Take every line of the material below that includes the string "sense" and copy it out.
○ ○ ○ ○
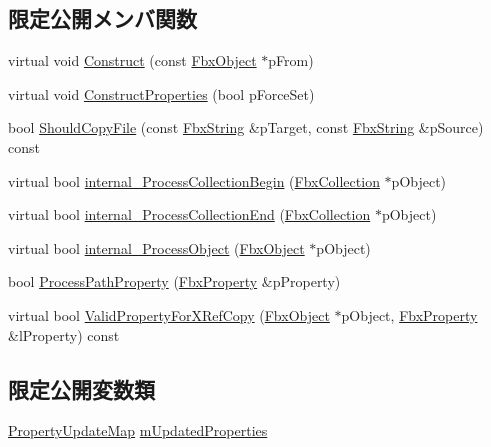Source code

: \subsection*{限定公開メンバ関数}
\begin{DoxyCompactItemize}
\item 
virtual void \hyperlink{class_fbx_processor_x_ref_copy_a025831c438813ebe4ef619ea5b00d2fd}{Construct} (const \hyperlink{class_fbx_object}{Fbx\+Object} $\ast$p\+From)
\item 
virtual void \hyperlink{class_fbx_processor_x_ref_copy_afccc4a20df6bee60d5ce2a7a9ca11666}{Construct\+Properties} (bool p\+Force\+Set)
\item 
bool \hyperlink{class_fbx_processor_x_ref_copy_a9457667850d550b1ccf1f848434f44c5}{Should\+Copy\+File} (const \hyperlink{class_fbx_string}{Fbx\+String} \&p\+Target, const \hyperlink{class_fbx_string}{Fbx\+String} \&p\+Source) const
\item 
virtual bool \hyperlink{class_fbx_processor_x_ref_copy_ada78e119a176edb65c40cbb787699d83}{internal\+\_\+\+Process\+Collection\+Begin} (\hyperlink{class_fbx_collection}{Fbx\+Collection} $\ast$p\+Object)
\item 
virtual bool \hyperlink{class_fbx_processor_x_ref_copy_ab85bf2d36c443dff93731836493cdfdf}{internal\+\_\+\+Process\+Collection\+End} (\hyperlink{class_fbx_collection}{Fbx\+Collection} $\ast$p\+Object)
\item 
virtual bool \hyperlink{class_fbx_processor_x_ref_copy_a268311daf5a2a29fc7bd2097d8346e5f}{internal\+\_\+\+Process\+Object} (\hyperlink{class_fbx_object}{Fbx\+Object} $\ast$p\+Object)
\item 
bool \hyperlink{class_fbx_processor_x_ref_copy_af29ec1373d66383d6b9140421c4c0166}{Process\+Path\+Property} (\hyperlink{class_fbx_property}{Fbx\+Property} \&p\+Property)
\item 
virtual bool \hyperlink{class_fbx_processor_x_ref_copy_a528c9b217f22eb04f68d3687774a18fd}{Valid\+Property\+For\+X\+Ref\+Copy} (\hyperlink{class_fbx_object}{Fbx\+Object} $\ast$p\+Object, \hyperlink{class_fbx_property}{Fbx\+Property} \&l\+Property) const
\end{DoxyCompactItemize}
\subsection*{限定公開変数類}
\begin{DoxyCompactItemize}
\item 
\hyperlink{class_fbx_processor_x_ref_copy_af0408f51b60aa6c9fb8aab6e73f57eb7}{Property\+Update\+Map} \hyperlink{class_fbx_processor_x_ref_copy_ac42ed09834ba503d47e328d8c9734131}{m\+Updated\+Properties}
\end{DoxyCompactItemize}
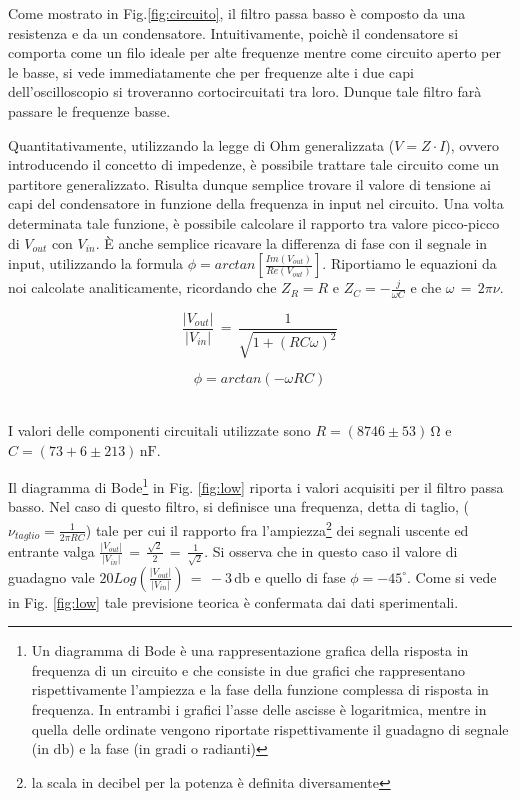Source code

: Come mostrato in Fig.\ref{fig:circuito}, il filtro passa basso è composto da una resistenza e da un condensatore. Intuitivamente, poichè il condensatore si comporta come un filo ideale per alte frequenze mentre come circuito aperto per le basse, si vede immediatamente che per frequenze alte i due capi dell'oscilloscopio si troveranno cortocircuitati tra loro. Dunque tale filtro farà passare le frequenze basse.

Quantitativamente, utilizzando la legge di Ohm generalizzata ($V=Z \cdot I$), ovvero introducendo il concetto di impedenze, è possibile trattare tale circuito come un partitore generalizzato. Risulta dunque semplice trovare il valore di tensione ai capi del condensatore in funzione della frequenza in input nel circuito. Una volta determinata tale funzione, è possibile calcolare il rapporto tra valore picco-picco di $V_{out}$ con $V_{in}$. \`E anche semplice ricavare la differenza di fase con il segnale in input, utilizzando la formula $\phi=arctan[\frac{Im(V_{out})}{Re(V_{out})}]$. Riportiamo le equazioni da noi calcolate analiticamente, ricordando che $Z_R=R$ e $Z_C=-\frac{j}{\omega C}$ e che $\omega\,=\,2\pi\nu$.

\noindent
\begin{minipage}{.5\linewidth}
\begin{equation}
\frac{|V_{out}|}{|V_{in}|}\,=\,\frac{1}{\sqrt{1+(RC\omega)^2}}
\label{eq:lowGain}
\end{equation}
\end{minipage}%
\begin{minipage}{.5\linewidth}
\begin{equation}
\phi=arctan(-\omega R C)
\label{eq:lowPhi}
\end{equation}
\end{minipage}\\

\noindent I valori delle componenti circuitali utilizzate sono $R=(8746 \pm 53)\,\si{\ohm}$ e $C=(73+6 \pm 213)\,\si{\nano\farad}$.

Il diagramma di Bode\footnote{Un diagramma di Bode è una rappresentazione grafica della risposta in frequenza di un circuito e che consiste in due grafici che rappresentano rispettivamente l'ampiezza e la fase della funzione complessa di risposta in frequenza. In entrambi i grafici l'asse delle ascisse è logaritmica, mentre in quella delle ordinate vengono riportate rispettivamente il guadagno di segnale (in $\si{\decibel}$) e la fase (in gradi o radianti)} in Fig. \ref{fig:low} riporta i valori acquisiti per il filtro passa basso. Nel caso di questo filtro, si definisce una frequenza, detta di taglio, ($\nu_{taglio}=\frac{1}{2 \pi RC}$) tale per cui il rapporto fra l'ampiezza\footnote{la scala in decibel per la potenza è definita diversamente} dei segnali uscente ed entrante valga $\frac{|V_{out}|}{|V_{in}|}\,=\,\frac{\sqrt{2}}{2}\,=\,\frac{1}{\sqrt{2}}$. Si osserva che in questo caso il valore di guadagno vale $20Log(\frac{|V_{out}|}{|V_{in}|})\,=\,-3\,\si{\decibel}$ e quello di fase $\phi=-45 ^{\circ}$. Come si vede in Fig. \ref{fig:low} tale previsione teorica è confermata dai dati sperimentali.

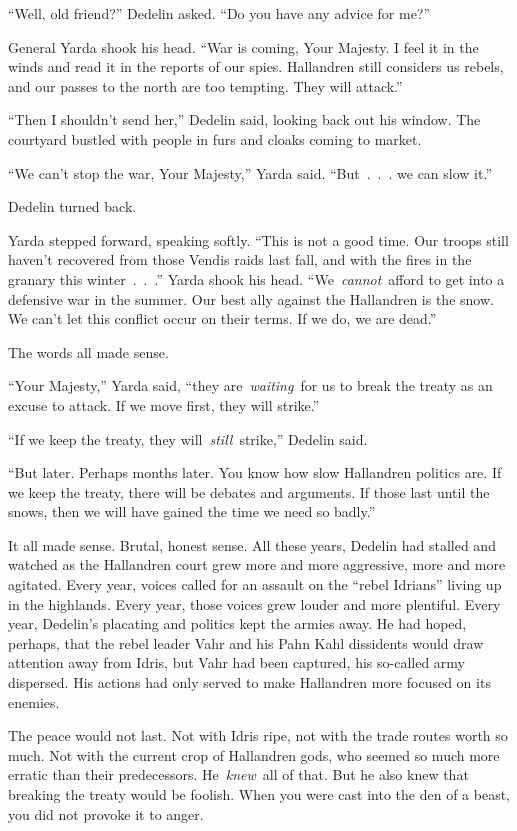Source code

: “Well, old friend?” Dedelin asked. “Do you have any advice for me?”

General Yarda shook his head. “War is coming, Your Majesty. I feel it in the winds and read it in the reports of our spies. Hallandren still considers us rebels, and our passes to the north are too tempting. They will attack.”

“Then I shouldn’t send her,” Dedelin said, looking back out his window. The courtyard bustled with people in furs and cloaks coming to market.

“We can’t stop the war, Your Majesty,” Yarda said. “But~.~.~. we can slow it.”

Dedelin turned back.

Yarda stepped forward, speaking softly. “This is not a good time. Our troops still haven’t recovered from those Vendis raids last fall, and with the fires in the granary this winter~.~.~.” Yarda shook his head. “We~\textit{cannot}~afford to get into a defensive war in the summer. Our best ally against the Hallandren is the snow. We can’t let this conflict occur on their terms. If we do, we are dead.”

The words all made sense.

“Your Majesty,” Yarda said, “they are~\textit{waiting}~for us to break the treaty as an excuse to attack. If we move first, they will strike.”

“If we keep the treaty, they will~\textit{still}~strike,” Dedelin said.

“But later. Perhaps months later. You know how slow Hallandren politics are. If we keep the treaty, there will be debates and arguments. If those last until the snows, then we will have gained the time we need so badly.”

It all made sense. Brutal, honest sense. All these years, Dedelin had stalled and watched as the Hallandren court grew more and more aggressive, more and more agitated. Every year, voices called for an assault on the “rebel Idrians” living up in the highlands. Every year, those voices grew louder and more plentiful. Every year, Dedelin’s placating and politics kept the armies away. He had hoped, perhaps, that the rebel leader Vahr and his Pahn Kahl dissidents would draw attention away from Idris, but Vahr had been captured, his so-called army dispersed. His actions had only served to make Hallandren more focused on its enemies.

The peace would not last. Not with Idris ripe, not with the trade routes worth so much. Not with the current crop of Hallandren gods, who seemed so much more erratic than their predecessors. He~\textit{knew}~all of that. But he also knew that breaking the treaty would be foolish. When you were cast into the den of a beast, you did not provoke it to anger.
○ ○ ○ ○
Solution below:
The words all made sense.
It all made sense. Brutal, honest sense. All these years, Dedelin had stalled and watched as the Hallandren court grew more and more aggressive, more and more agitated. Every year, voices called for an assault on the “rebel Idrians” living up in the highlands. Every year, those voices grew louder and more plentiful. Every year, Dedelin’s placating and politics kept the armies away. He had hoped, perhaps, that the rebel leader Vahr and his Pahn Kahl dissidents would draw attention away from Idris, but Vahr had been captured, his so-called army dispersed. His actions had only served to make Hallandren more focused on its enemies.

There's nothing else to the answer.